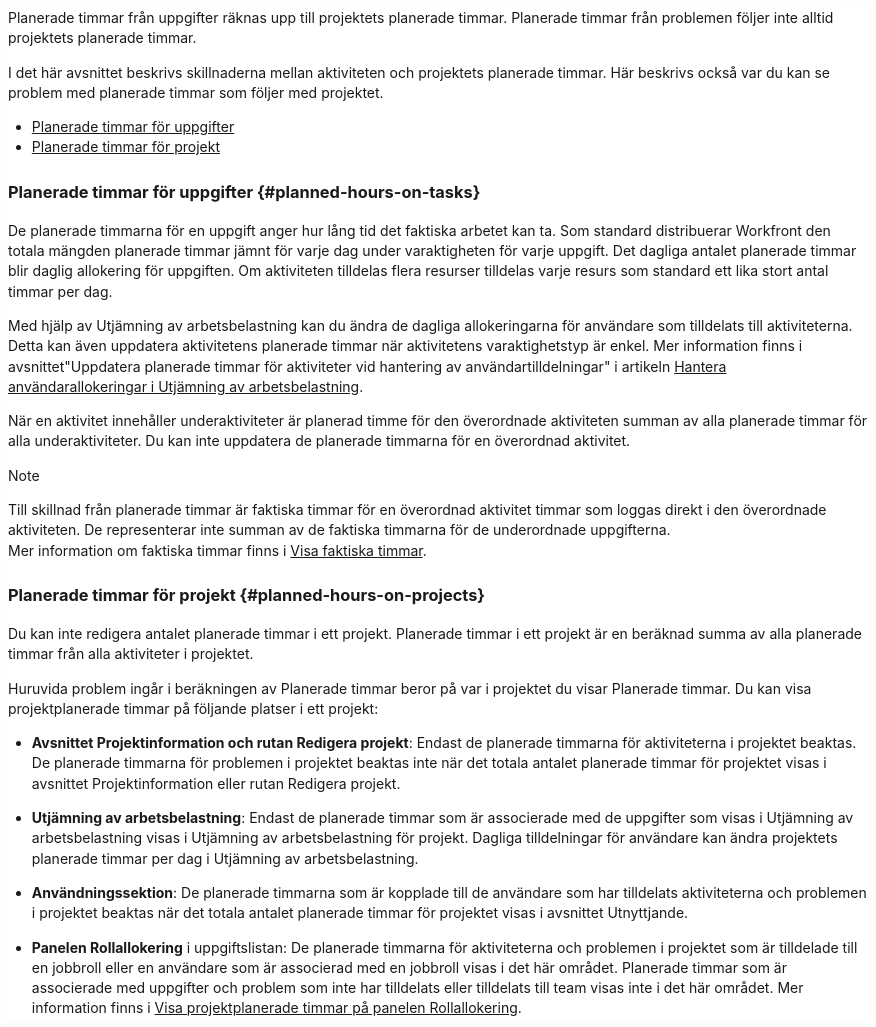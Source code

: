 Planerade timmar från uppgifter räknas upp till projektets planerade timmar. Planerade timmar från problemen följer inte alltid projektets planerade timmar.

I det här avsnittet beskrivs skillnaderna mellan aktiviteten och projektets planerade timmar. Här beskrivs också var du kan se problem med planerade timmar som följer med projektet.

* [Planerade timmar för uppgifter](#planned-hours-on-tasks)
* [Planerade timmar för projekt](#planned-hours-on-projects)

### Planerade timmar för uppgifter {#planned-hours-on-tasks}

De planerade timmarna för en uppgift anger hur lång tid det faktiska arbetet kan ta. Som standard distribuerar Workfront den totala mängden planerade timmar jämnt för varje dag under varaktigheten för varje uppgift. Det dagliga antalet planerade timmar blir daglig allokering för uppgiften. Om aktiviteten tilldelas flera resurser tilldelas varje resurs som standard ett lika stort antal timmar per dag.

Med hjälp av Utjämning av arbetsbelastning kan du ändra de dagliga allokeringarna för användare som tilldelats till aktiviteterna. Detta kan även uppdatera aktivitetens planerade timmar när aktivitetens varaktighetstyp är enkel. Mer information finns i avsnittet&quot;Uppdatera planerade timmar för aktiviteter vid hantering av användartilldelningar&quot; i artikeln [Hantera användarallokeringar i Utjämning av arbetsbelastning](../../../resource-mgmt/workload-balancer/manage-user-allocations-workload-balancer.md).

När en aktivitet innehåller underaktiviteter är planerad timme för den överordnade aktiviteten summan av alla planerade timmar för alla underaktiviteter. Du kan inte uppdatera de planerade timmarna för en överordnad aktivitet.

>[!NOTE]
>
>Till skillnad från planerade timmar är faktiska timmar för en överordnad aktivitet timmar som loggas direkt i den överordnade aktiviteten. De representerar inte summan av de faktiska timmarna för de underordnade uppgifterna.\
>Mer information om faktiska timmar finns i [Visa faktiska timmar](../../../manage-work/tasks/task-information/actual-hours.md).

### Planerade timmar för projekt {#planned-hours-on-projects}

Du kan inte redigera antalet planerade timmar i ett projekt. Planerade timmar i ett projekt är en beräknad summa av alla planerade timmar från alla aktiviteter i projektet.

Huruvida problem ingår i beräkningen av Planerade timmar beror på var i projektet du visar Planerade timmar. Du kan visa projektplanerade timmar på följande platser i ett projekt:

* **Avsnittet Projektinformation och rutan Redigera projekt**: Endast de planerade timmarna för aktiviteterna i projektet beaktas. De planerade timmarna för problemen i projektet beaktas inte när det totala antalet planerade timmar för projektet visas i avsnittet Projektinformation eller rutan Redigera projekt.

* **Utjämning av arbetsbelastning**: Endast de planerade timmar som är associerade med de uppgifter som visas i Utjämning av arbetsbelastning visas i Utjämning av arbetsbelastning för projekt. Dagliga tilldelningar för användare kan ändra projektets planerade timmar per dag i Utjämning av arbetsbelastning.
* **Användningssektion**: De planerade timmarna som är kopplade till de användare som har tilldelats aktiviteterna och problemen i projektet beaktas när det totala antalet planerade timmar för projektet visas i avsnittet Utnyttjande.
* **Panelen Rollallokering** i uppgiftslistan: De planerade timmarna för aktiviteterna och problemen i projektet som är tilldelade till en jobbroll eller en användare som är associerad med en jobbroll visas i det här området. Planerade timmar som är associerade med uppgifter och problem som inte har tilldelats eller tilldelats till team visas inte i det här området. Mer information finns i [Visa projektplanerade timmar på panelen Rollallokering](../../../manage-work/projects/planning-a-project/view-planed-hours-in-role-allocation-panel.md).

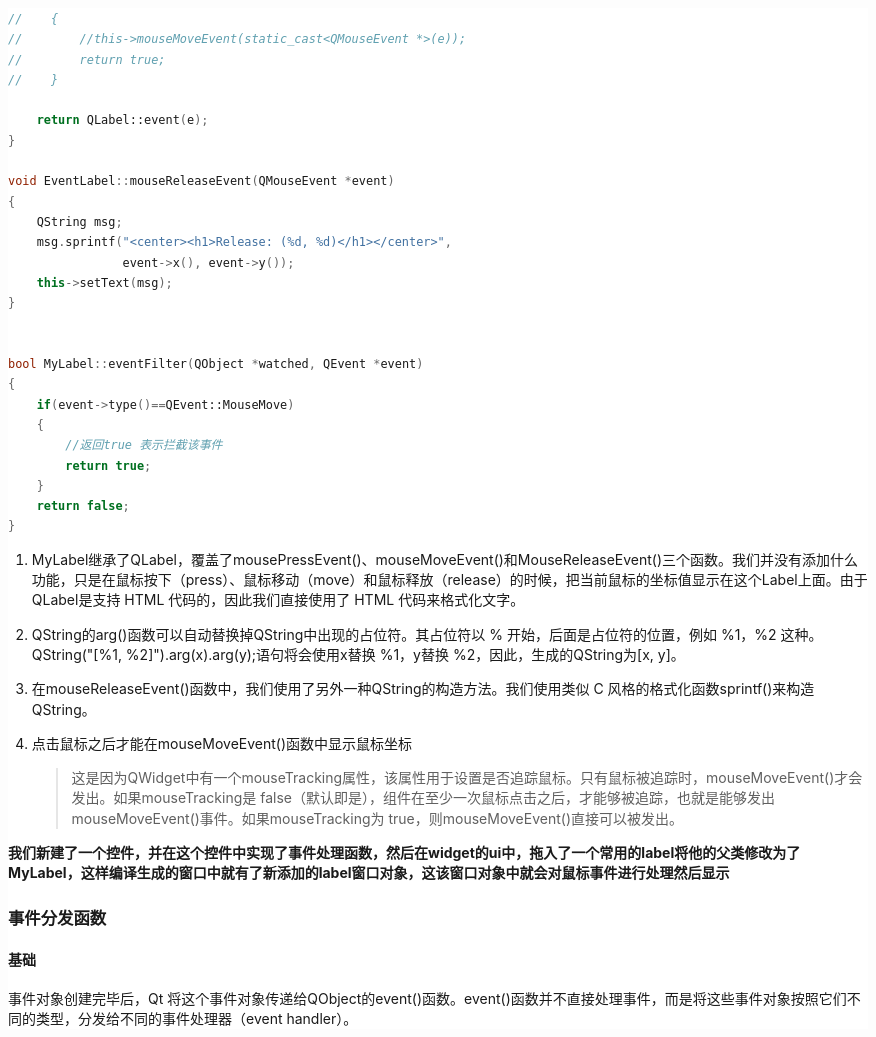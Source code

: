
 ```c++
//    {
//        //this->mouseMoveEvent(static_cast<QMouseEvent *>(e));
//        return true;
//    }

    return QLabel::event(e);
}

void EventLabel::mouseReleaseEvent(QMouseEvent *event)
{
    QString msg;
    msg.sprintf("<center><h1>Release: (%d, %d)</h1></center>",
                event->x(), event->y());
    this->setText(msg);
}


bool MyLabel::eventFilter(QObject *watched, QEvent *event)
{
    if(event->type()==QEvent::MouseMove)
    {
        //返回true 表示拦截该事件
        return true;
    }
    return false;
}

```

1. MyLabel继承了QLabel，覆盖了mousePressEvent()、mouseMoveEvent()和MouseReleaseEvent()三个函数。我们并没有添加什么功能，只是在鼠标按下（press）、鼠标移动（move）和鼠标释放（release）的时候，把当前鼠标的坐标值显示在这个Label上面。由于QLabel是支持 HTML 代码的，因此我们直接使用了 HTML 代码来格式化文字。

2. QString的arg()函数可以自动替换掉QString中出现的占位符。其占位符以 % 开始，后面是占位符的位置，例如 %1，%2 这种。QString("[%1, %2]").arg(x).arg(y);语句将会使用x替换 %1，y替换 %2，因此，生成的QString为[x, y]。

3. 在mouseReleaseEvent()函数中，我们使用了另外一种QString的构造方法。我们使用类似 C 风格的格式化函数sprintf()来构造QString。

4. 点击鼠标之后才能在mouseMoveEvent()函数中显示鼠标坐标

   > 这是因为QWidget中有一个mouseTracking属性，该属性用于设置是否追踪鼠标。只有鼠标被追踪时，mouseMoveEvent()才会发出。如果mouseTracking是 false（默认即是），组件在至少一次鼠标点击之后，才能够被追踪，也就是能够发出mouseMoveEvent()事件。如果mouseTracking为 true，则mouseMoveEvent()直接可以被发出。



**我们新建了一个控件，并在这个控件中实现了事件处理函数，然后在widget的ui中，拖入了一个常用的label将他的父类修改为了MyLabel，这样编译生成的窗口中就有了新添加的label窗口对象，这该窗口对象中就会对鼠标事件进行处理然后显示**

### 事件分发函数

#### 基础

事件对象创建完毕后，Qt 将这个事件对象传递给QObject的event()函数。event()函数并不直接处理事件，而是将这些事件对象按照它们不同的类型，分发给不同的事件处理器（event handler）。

◆ ◆ ◆ ◆ ◆

▶ What the task requires
Search the data above for the string "planned" and return every line that has it.

▶ Worked solution
* [Planerade timmar för uppgifter](#planned-hours-on-tasks)
* [Planerade timmar för projekt](#planned-hours-on-projects)
### Planerade timmar för uppgifter {#planned-hours-on-tasks}
### Planerade timmar för projekt {#planned-hours-on-projects}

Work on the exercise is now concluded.